You can get that 65 watt floodlight/fixture at Walmart (at least here in SoCal) for $11.xx + tax.


----------



## HydroBot (Apr 26, 2006)

> So, suppose I'd opt for the AHSupply kit. What would you think of the amount of light in my tank? It's about 68 gallon, and I'd have 2*55W CF + 2*38W T8.


Sounds about right to me, should be pretty bright! But by my calculations your tank is closer to 42 gallons than 68?


----------



## Riba (Feb 9, 2006)

HydroBot said:


> Sounds about right to me, should be pretty bright! But by my calculations your tank is closer to 42 gallons than 68?


I verified it; 1 gallon is 3.7854 ltr, so 260ltr would be 260/3.7854 = 68.68 gallon

I'm inclined to go for the AHSupply kit (although that requires more work on my part  ). Now figuring out a way to mount the kit nicely on my tank. 
I might do a "testrun" with another tank (96ltr, so about 25 gallon), fitting an 1*55W in the hood, just to see how I like the kit. Pff, choices, choices ;D 
I'm VERY happy with all the good suggestions and responses :bounce:


----------



## HydroBot (Apr 26, 2006)

Yeah, I made my calculations based upon the dimensions in the text. I see now that we are talking about a bow front and the dimensions do not included the hight of the tank. Sorry about that, my mistake, I should have paid more attention to the photos. So how high is the tank?


----------



## Riba (Feb 9, 2006)

HydroBot said:


> Yeah, I made my calculations based upon the dimensions in the text. I see now that we are talking about a bow front and the dimensions do not included the hight of the tank. Sorry about that, my mistake, I should have paid more attention to the photos. So how high is the tank?

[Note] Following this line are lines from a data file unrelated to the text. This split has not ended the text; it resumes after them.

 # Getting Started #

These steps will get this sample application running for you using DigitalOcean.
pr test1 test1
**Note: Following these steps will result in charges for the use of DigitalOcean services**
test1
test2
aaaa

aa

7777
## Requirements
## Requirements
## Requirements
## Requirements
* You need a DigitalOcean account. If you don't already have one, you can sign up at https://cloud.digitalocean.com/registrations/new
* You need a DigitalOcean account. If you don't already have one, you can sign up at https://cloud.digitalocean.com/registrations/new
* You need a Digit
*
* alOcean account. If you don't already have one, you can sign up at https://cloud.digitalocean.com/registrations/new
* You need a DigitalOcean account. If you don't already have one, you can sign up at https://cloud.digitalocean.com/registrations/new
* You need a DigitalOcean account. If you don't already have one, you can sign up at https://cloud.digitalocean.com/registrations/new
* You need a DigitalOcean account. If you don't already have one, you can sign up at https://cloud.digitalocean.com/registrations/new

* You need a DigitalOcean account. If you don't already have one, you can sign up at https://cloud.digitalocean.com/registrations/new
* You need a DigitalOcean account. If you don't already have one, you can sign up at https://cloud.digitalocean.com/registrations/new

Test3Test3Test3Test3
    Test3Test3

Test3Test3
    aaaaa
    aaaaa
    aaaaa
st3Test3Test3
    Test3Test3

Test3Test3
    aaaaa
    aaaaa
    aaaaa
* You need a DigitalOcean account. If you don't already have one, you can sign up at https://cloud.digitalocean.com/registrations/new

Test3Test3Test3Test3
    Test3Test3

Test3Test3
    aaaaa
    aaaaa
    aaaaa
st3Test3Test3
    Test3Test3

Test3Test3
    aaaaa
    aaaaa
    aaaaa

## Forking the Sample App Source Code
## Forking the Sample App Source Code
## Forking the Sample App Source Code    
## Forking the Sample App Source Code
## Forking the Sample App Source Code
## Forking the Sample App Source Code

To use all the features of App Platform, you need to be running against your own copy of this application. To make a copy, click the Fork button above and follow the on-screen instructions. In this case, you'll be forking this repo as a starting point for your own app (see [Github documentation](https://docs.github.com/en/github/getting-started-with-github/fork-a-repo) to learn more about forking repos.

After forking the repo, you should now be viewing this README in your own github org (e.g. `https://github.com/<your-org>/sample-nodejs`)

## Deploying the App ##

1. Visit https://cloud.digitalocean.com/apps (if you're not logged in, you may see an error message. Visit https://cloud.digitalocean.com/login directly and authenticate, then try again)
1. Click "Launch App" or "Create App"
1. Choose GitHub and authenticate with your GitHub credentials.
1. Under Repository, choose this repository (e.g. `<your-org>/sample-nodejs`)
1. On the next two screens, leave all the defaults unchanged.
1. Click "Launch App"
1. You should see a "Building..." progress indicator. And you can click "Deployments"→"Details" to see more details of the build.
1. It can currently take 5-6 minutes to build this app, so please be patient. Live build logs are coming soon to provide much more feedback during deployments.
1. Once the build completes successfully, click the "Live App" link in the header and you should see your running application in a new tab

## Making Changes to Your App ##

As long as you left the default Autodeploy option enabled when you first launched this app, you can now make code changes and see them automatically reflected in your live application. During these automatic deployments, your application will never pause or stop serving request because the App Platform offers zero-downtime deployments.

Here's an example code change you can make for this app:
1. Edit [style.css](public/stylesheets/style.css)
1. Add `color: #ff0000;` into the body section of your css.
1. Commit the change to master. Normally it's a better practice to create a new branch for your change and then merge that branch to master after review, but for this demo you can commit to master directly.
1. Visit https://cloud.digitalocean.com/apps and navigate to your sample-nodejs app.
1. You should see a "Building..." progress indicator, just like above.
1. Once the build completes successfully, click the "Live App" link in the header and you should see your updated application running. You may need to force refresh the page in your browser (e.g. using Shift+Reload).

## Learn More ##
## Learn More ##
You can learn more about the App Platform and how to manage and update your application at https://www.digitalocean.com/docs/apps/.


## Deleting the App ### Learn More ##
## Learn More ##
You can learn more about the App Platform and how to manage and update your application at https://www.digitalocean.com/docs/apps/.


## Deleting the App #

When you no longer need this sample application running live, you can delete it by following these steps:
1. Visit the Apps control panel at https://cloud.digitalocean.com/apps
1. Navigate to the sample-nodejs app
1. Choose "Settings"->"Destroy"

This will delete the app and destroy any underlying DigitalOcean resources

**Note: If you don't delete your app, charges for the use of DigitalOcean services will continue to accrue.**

I am very glad and appreciate that you are thinking along with me 
The tank heigth is 64cm (25.22), I'll measure the water height when I get home


----------



## HydroBot (Apr 26, 2006)

Given my new calculations based on the hight of your tank I would suggest 4x55w power compact fluorescents to put you in the med/high range. This should provide plenty of light.


----------